Uit de Cliëntenraadgeving Zvw-pgb, een van de vier pgb-rapporten die minister De Jonge naar de Tweede Kamer heeft gestuurd, blijkt dat pgb-budgethouders vinden dat zorgverzekeraars te veel macht hebben bij indicatiestelling. De indicerende verpleegkundige blijkt in de praktijk doorgaans snel te zwichten voor de druk van een zorgverzekeraar als deze de indicatie naar beneden bijstelt.
Zwichten
‘Wij horen inderdaad over indicaties waarbij de zorgverzekeraar de indicatiestelling naast zich neerlegt en het aantal uren gewoon verlaagt’, zegt directeur Aline Molenaar van Per Saldo. ‘En dat is dan einde discussie.
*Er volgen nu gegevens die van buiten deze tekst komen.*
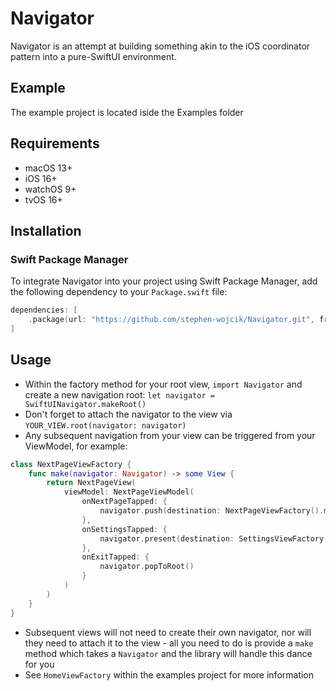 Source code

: # Navigator
Navigator is an attempt at building something akin to the iOS coordinator pattern into a pure-SwiftUI environment.

## Example
The example project is located iside the Examples folder

## Requirements
* macOS 13+
* iOS 16+
* watchOS 9+
* tvOS 16+

## Installation

### Swift Package Manager

To integrate Navigator into your project using Swift Package Manager, add the following dependency to your `Package.swift` file:

```swift
dependencies: [
    .package(url: "https://github.com/stephen-wojcik/Navigator.git", from: "1.0.0")
]
```

## Usage

* Within the factory method for your root view, `import Navigator` and create a new navigation root: `let navigator = SwiftUINavigator.makeRoot()`
* Don't forget to attach the navigator to the view via `YOUR_VIEW.root(navigator: navigator)`
* Any subsequent navigation from your view can be triggered from your ViewModel, for example:
```swift
class NextPageViewFactory {
    func make(navigator: Navigator) -> some View {
        return NextPageView(
            viewModel: NextPageViewModel(
                onNextPageTapped: {
                    navigator.push(destination: NextPageViewFactory().make(navigator:))
                },
                onSettingsTapped: {
                    navigator.present(destination: SettingsViewFactory().make(navigator:))
                },
                onExitTapped: {
                    navigator.popToRoot()
                }
            )
        )
    }
}
```
* Subsequent views will not need to create their own navigator, nor will they need to attach it to the view - all you need to do is provide a `make` method which takes a `Navigator` and the library will handle this dance for you
* See `HomeViewFactory` within the examples project for more information




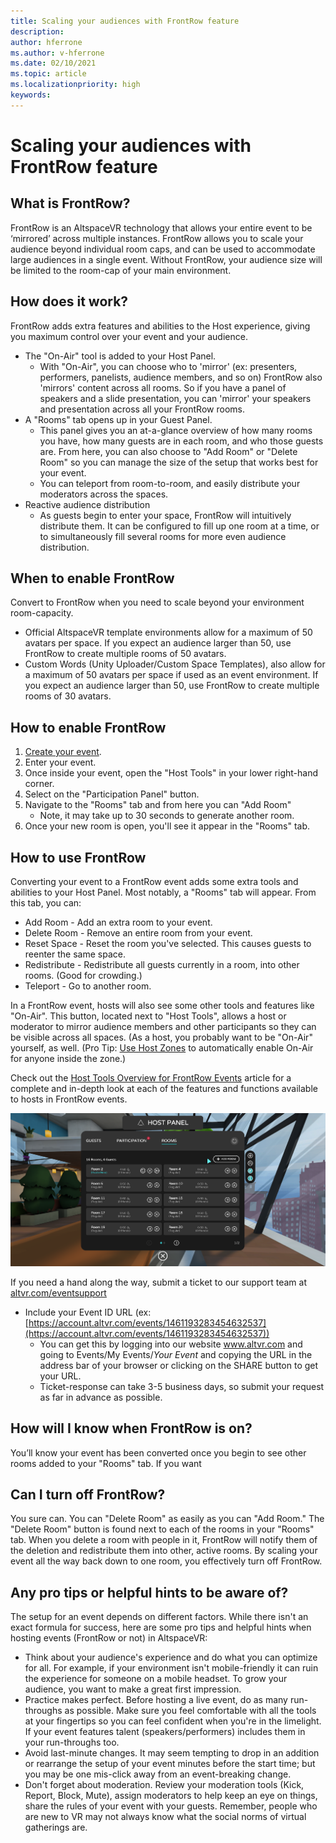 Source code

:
 ```yaml
---
title: Scaling your audiences with FrontRow feature
description: 
author: hferrone
ms.author: v-hferrone
ms.date: 02/10/2021
ms.topic: article
ms.localizationpriority: high
keywords: 
---
```


# Scaling your audiences with FrontRow feature

## What is FrontRow?

FrontRow is an AltspaceVR technology that allows your entire event to be ‘mirrored’ across multiple instances. FrontRow allows you to scale your audience beyond individual room caps, and can be used to accommodate large audiences in a single event. Without FrontRow, your audience size will be limited to the room-cap of your main environment.

## How does it work?

FrontRow adds extra features and abilities to the Host experience, giving you maximum control over your event and your audience. 

* The "On-Air" tool is added to your Host Panel.
    * With "On-Air", you can choose who to 'mirror' (ex: presenters, performers, panelists, audience members, and so on) FrontRow also 'mirrors' content across all rooms. So if you have a panel of speakers and a slide presentation, you can 'mirror' your speakers and presentation across all your FrontRow rooms.
* A "Rooms" tab opens up in your Guest Panel.
    * This panel gives you an at-a-glance overview of how many rooms you have, how many guests are in each room, and who those guests are. From here, you can also choose to "Add Room" or "Delete Room" so you can manage the size of the setup that works best for your event.
    * You can teleport from room-to-room, and easily distribute your moderators across the spaces.
* Reactive audience distribution
    * As guests begin to enter your space, FrontRow will intuitively distribute them. It can be configured to fill up one room at a time, or to simultaneously fill several rooms for more even audience distribution.

## When to enable FrontRow

Convert to FrontRow when you need to scale beyond your environment room-capacity.

* Official AltspaceVR template environments allow for a maximum of 50 avatars per space. If you expect an audience larger than 50, use FrontRow to create multiple rooms of 50 avatars.
* Custom Words (Unity Uploader/Custom Space Templates), also allow for a maximum of 50 avatars per space if used as an event environment. If you expect an audience larger than 50, use FrontRow to create multiple rooms of 30 avatars.

## How to enable FrontRow

1. [Create your event](https://account.altvr.com/events/new).
2. Enter your event.
3. Once inside your event, open the "Host Tools" in your lower right-hand corner.
4. Select on the "Participation Panel" button.
5. Navigate to the "Rooms" tab and from here you can "Add Room"
    * Note, it may take up to 30 seconds to generate another room. 
6. Once your new room is open, you'll see it appear in the "Rooms" tab. 

## How to use FrontRow

Converting your event to a FrontRow event adds some extra tools and abilities to your Host Panel. Most notably, a "Rooms" tab will appear. From this tab, you can:

* Add Room - Add an extra room to your event. 
* Delete Room - Remove an entire room from your event.
* Reset Space - Reset the room you've selected. This causes guests to reenter the same space.
* Redistribute - Redistribute all guests currently in a room, into other rooms. (Good for crowding.)
* Teleport - Go to another room.

In a FrontRow event, hosts will also see some other tools and features like "On-Air". This button, located next to "Host Tools", allows a host or moderator to mirror audience members and other participants so they can be visible across all spaces. (As a host, you probably want to be "On-Air" yourself, as well. (Pro Tip: [Use Host Zones](https://altvr.com/holiday2020/) to automatically enable On-Air for anyone inside the zone.)

Check out the [Host Tools Overview for FrontRow Events](../tutorials/host-tools-for-events.md) article for a complete and in-depth look at each of the features and functions available to hosts in FrontRow events.

![Host panel tools overview](images/scaling-audiences.png)

If you need a hand along the way, submit a ticket to our support team at [altvr.com/eventsupport](https://help.altvr.com/hc/en-us/requests/new?ticket_form_id=360001833313)

* Include your Event ID URL (ex: [https://account.altvr.com/events/1461193283454632537](https://account.altvr.com/events/1461193283454632537))
    * You can get this by logging into our website www.altvr.com and going to Events/My Events/*Your Event* and copying the URL in the address bar of your browser or clicking on the SHARE button to get your URL.
    * Ticket-response can take 3-5 business days, so submit your request as far in advance as possible.
 
## How will I know when FrontRow is on?

You’ll know your event has been converted once you begin to see other rooms added to your "Rooms" tab. If you want 
 
## Can I turn off FrontRow?

You sure can. You can "Delete Room" as easily as you can "Add Room." The "Delete Room" button is found next to each of the rooms in your "Rooms" tab. When you delete a room with people in it, FrontRow will notify them of the deletion and redistribute them into other, active rooms. By scaling your event all the way back down to one room, you effectively turn off FrontRow. 
 
## Any pro tips or helpful hints to be aware of?

The setup for an event depends on different factors. While there isn't an exact formula for success, here are some pro tips and helpful hints when hosting events (FrontRow or not) in AltspaceVR:
* Think about your audience's experience and do what you can optimize for all. For example, if your environment isn't mobile-friendly it can ruin the experience for someone on a mobile headset. To grow your audience, you want to make a great first impression.
* Practice makes perfect. Before hosting a live event, do as many run-throughs as possible. Make sure you feel comfortable with all the tools at your fingertips so you can feel confident when you're in the limelight. If your event features talent (speakers/performers) includes them in your run-throughs too.
* Avoid last-minute changes. It may seem tempting to drop in an addition or rearrange the setup of your event minutes before the start time; but you may be one mis-click away from an event-breaking change. 
* Don't forget about moderation. Review your moderation tools (Kick, Report, Block, Mute), assign moderators to help keep an eye on things, share the rules of your event with your guests. Remember, people who are new to VR may not always know what the social norms of virtual gatherings are. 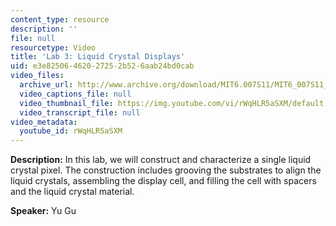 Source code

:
 ```yaml
---
content_type: resource
description: ''
file: null
resourcetype: Video
title: 'Lab 3: Liquid Crystal Displays'
uid: e3e82506-4620-2725-2b52-6aab24bd0cab
video_files:
  archive_url: http://www.archive.org/download/MIT6.007S11/MIT6_007S11_lab03_300k.mp4
  video_captions_file: null
  video_thumbnail_file: https://img.youtube.com/vi/rWqHLR5aSXM/default.jpg
  video_transcript_file: null
video_metadata:
  youtube_id: rWqHLR5aSXM
---
```


**Description:** In this lab, we will construct and characterize a single liquid crystal pixel. The construction includes grooving the substrates to align the liquid crystals, assembling the display cell, and filling the cell with spacers and the liquid crystal material.

**Speaker:** Yu Gu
Per Saldo is daarom groot voorstander van onafhankelijke indicatiestelling, dus ook niet door een wijkverpleegkundige van de organisatie die de geïndiceerde zorg zal gaan leveren. Maar door een onafhankelijk iemand, die zelf geen belang heeft bij de hoogte van de indicatiestelling. Maar welke informatie is er nodig om zo’n onafhankelijke indicatie goed te kunnen stellen? En hoe ga je met allerlei bijzondere omstandigheden om? Om daar meer duidelijkheid over te krijgen hebben wij meegedaan aan de ‘Zvw-pgb trial praktijkteam’ die in november is gehouden.’ In het praktijkteam zitten zorgverzekeraars, verpleegkundigen, vertegenwoordigers van V&VN, Per Saldo, ZN en VWS die samen casuïstiek en knelpunten bij indicatiestellingen uit de praktijk hebben besproken. Doel daarvan is het hele proces van indiceren, toekennen en afwijzen van pgb te verbeteren. Dit is zo goed bevallen dat het praktijkteam ook een vervolg krijgt in 2018, zo laat de minister weten.
Flexibiliteit is de kern
Een ander punt van verbetering is meer flexibiliteit bij de inzet van de middelen, zo bepleiten budgethouders maar ook Per Saldo. Molenaar: ‘Bijna geen enkele zorgverzekeraar geeft op dit moment ruimte voor flexibiliteit aan pgb-budgethouders, terwijl flexibiliteit eigenlijk juist de kern is van het pgb! Er mag momenteel niet flexibel over de weken heen met zorg of uren geschoven worden, ook niet als het totale aantal uur gemiddeld hetzelfde blijft. Terwijl een cliënt zich de ene week misschien iets beter voelt dan de andere, of er komt een familielid op bezoek waardoor enige flexibiliteit juist wenselijk is.’